## Work instruction
Which lines run from the one containing "to and from the biosphere." through the end of the material? Reproduce them exactly.
Extracted entries START
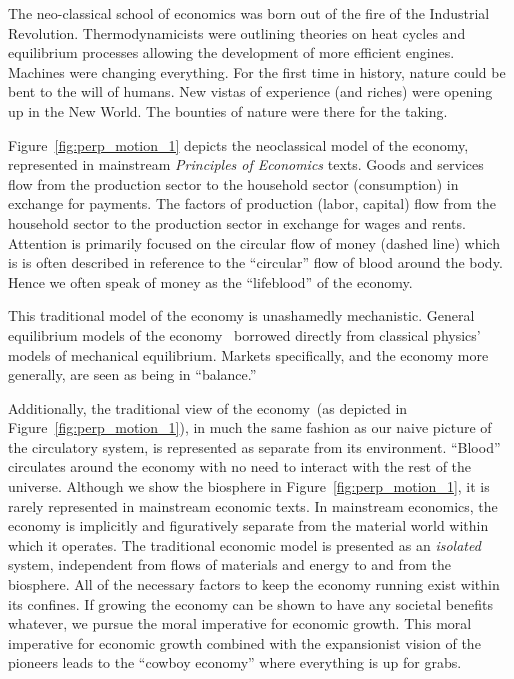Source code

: The neo-classical school of economics 
was born out of the fire of the Industrial Revolution.
Thermodynamicists were outlining theories on 
heat cycles and equilibrium processes allowing
the development of more efficient engines.
Machines were changing everything.
For the first time in history,
nature could be bent to the will of humans.
New vistas of experience (and riches) were
opening up in the New World.
The bounties of nature were there for the taking.

Figure~\ref{fig:perp_motion_1} 
depicts the neoclassical model of the economy,
represented in mainstream \emph{Principles of Economics} texts.
Goods and services flow from the production sector
to the household sector (consumption)
in exchange for payments.
The factors of production (labor, capital)
flow from the household sector to the
production sector in exchange for wages and rents.
Attention is primarily focused on the circular flow
of money (dashed line) which is
is often described in reference to 
the ``circular'' flow of blood around the body.
Hence we often speak of money as the
``lifeblood'' of the economy.

This traditional model of the economy is unashamedly mechanistic.
General equilibrium models of the economy~\cite{Walras1892, Walras1993}
borrowed directly from classical physics' models of 
mechanical equilibrium.\cite{Ingrao1990}
Markets specifically,
and the economy more generally,
are seen as being in ``balance.''

Additionally,
the traditional view of the economy~(as
depicted in Figure~\ref{fig:perp_motion_1}),
in much the same fashion as our naive picture of
the circulatory system,
is represented as separate from its environment.
``Blood'' circulates around the economy
with no need to interact with the rest of the universe.
Although we show the biosphere in
Figure~\ref{fig:perp_motion_1}, 
it is rarely represented in mainstream economic texts. 
In mainstream economics, 
the economy is implicitly and figuratively separate from 
the material world within which it operates.
The traditional economic model is presented as 
an \emph{isolated} system, 
independent from flows of materials and energy 
to and from the biosphere.
All of the necessary factors to keep the economy
running exist within its confines.
If growing the economy can be shown to have any
societal benefits whatever,
we pursue the moral imperative for economic growth.
This moral imperative for economic growth 
combined with the expansionist vision of the pioneers
leads to the ``cowboy economy''
where everything is up for grabs.\cite{Boulding1966}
Extracted entries END
## Result
to and from the biosphere.
All of the necessary factors to keep the economy
running exist within its confines.
If growing the economy can be shown to have any
societal benefits whatever,
we pursue the moral imperative for economic growth.
This moral imperative for economic growth 
combined with the expansionist vision of the pioneers
leads to the ``cowboy economy''
where everything is up for grabs.\cite{Boulding1966}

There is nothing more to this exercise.